Records contained in a dataset
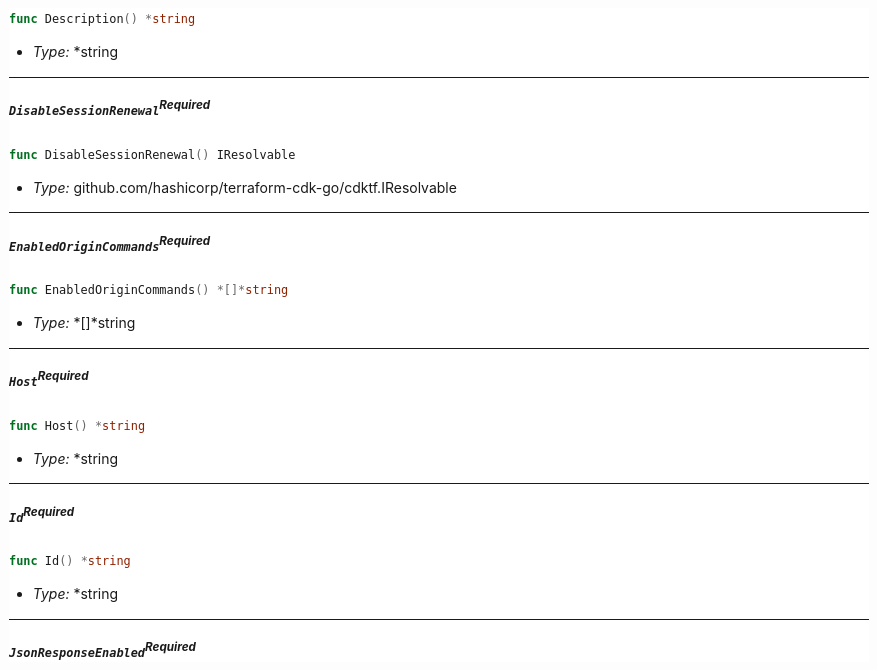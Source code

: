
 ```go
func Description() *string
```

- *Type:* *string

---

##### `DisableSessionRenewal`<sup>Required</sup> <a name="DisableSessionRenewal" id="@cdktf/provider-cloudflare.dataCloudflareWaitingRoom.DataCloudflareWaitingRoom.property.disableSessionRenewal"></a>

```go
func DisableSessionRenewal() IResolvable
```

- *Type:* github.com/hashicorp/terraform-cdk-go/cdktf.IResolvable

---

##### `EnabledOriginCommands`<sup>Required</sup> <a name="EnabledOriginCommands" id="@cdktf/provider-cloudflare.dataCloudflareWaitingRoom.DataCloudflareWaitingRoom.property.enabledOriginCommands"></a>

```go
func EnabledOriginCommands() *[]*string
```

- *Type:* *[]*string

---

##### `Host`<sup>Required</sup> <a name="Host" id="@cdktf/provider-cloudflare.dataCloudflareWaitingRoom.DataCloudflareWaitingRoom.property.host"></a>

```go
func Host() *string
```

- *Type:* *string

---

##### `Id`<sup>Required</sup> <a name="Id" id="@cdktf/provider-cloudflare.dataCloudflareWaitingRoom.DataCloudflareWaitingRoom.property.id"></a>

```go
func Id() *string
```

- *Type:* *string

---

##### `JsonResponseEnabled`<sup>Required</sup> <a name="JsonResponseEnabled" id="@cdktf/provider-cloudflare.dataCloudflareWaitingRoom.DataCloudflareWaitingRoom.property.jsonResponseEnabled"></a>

...

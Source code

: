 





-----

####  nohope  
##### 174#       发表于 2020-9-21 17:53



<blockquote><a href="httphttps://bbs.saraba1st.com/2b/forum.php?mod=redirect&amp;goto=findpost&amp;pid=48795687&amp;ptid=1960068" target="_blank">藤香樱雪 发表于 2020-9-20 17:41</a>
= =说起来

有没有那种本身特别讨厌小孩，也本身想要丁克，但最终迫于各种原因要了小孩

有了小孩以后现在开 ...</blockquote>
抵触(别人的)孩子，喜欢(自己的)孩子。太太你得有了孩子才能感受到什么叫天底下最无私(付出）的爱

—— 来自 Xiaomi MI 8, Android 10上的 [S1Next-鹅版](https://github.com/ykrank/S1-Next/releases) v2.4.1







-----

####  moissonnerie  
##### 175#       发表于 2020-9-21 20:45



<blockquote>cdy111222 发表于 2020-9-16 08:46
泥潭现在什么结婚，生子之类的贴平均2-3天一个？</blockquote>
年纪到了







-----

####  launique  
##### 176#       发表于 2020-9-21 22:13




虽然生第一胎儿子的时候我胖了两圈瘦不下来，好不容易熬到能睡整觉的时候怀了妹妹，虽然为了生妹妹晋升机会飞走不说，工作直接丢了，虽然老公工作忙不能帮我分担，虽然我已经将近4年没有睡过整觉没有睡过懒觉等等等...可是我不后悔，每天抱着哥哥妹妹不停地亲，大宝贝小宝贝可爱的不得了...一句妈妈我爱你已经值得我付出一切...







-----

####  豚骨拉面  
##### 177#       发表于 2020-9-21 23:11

**Problem statement**
Find the word "IResolvable" in the data and copy out each line where it turns up.

**Answer section**
func DisableSessionRenewal() IResolvable
- *Type:* github.com/hashicorp/terraform-cdk-go/cdktf.IResolvable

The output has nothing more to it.